From the material that follows, please give the number of lines containing the string "hasła", and that number alone.

Supplied material -
╭──
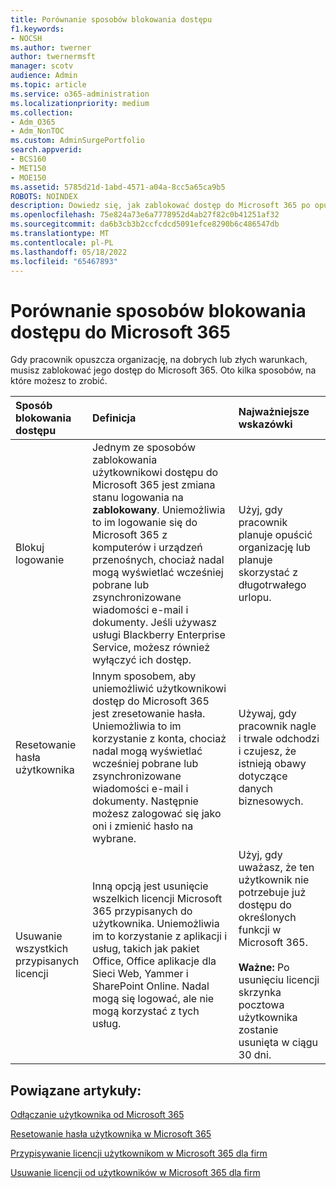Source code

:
 ```yaml
---
title: Porównanie sposobów blokowania dostępu
f1.keywords:
- NOCSH
ms.author: twerner
author: twernermsft
manager: scotv
audience: Admin
ms.topic: article
ms.service: o365-administration
ms.localizationpriority: medium
ms.collection:
- Adm_O365
- Adm_NonTOC
ms.custom: AdminSurgePortfolio
search.appverid:
- BCS160
- MET150
- MOE150
ms.assetid: 5785d21d-1abd-4571-a04a-8cc5a65ca9b5
ROBOTS: NOINDEX
description: Dowiedz się, jak zablokować dostęp do Microsoft 365 po opuszczeniu organizacji przez pracownika.
ms.openlocfilehash: 75e824a73e6a7778952d4ab27f82c0b41251af32
ms.sourcegitcommit: da6b3cb3b2ccfcdcd5091efce8290b6c486547db
ms.translationtype: MT
ms.contentlocale: pl-PL
ms.lasthandoff: 05/18/2022
ms.locfileid: "65467893"
---
```

# <a name="compare-ways-to-block-access-to-microsoft-365"></a>Porównanie sposobów blokowania dostępu do Microsoft 365

Gdy pracownik opuszcza organizację, na dobrych lub złych warunkach, musisz zablokować jego dostęp do Microsoft 365. Oto kilka sposobów, na które możesz to zrobić.
  
|Sposób blokowania dostępu|Definicja|Najważniejsze wskazówki|
|:-----|:-----|:-----|
|Blokuj logowanie  <br/> |Jednym ze sposobów zablokowania użytkownikowi dostępu do Microsoft 365 jest zmiana stanu logowania na **zablokowany**. Uniemożliwia to im logowanie się do Microsoft 365 z komputerów i urządzeń przenośnych, chociaż nadal mogą wyświetlać wcześniej pobrane lub zsynchronizowane wiadomości e-mail i dokumenty. Jeśli używasz usługi Blackberry Enterprise Service, możesz również wyłączyć ich dostęp.  <br/> |Użyj, gdy pracownik planuje opuścić organizację lub planuje skorzystać z długotrwałego urlopu.  <br/> |
|Resetowanie hasła użytkownika  <br/> |Innym sposobem, aby uniemożliwić użytkownikowi dostęp do Microsoft 365 jest zresetowanie hasła. Uniemożliwia to im korzystanie z konta, chociaż nadal mogą wyświetlać wcześniej pobrane lub zsynchronizowane wiadomości e-mail i dokumenty. Następnie możesz zalogować się jako oni i zmienić hasło na wybrane.  <br/> |Używaj, gdy pracownik nagle i trwale odchodzi i czujesz, że istnieją obawy dotyczące danych biznesowych.  <br/> |
|Usuwanie wszystkich przypisanych licencji  <br/> |Inną opcją jest usunięcie wszelkich licencji Microsoft 365 przypisanych do użytkownika. Uniemożliwia im to korzystanie z aplikacji i usług, takich jak pakiet Office, Office aplikacje dla Sieci Web, Yammer i SharePoint Online. Nadal mogą się logować, ale nie mogą korzystać z tych usług.  <br/> |Użyj, gdy uważasz, że ten użytkownik nie potrzebuje już dostępu do określonych funkcji w Microsoft 365.  <br/> <br> **Ważne:** Po usunięciu licencji skrzynka pocztowa użytkownika zostanie usunięta w ciągu 30 dni.
   
## <a name="related-articles"></a>Powiązane artykuły:

[Odłączanie użytkownika od Microsoft 365](../add-users/remove-former-employee.md)
    
[Resetowanie hasła użytkownika w Microsoft 365](../add-users/reset-passwords.md)
    
[Przypisywanie licencji użytkownikom w Microsoft 365 dla firm](../manage/assign-licenses-to-users.md)
    
[Usuwanie licencji od użytkowników w Microsoft 365 dla firm](../manage/remove-licenses-from-users.md)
╰──
Task result -
2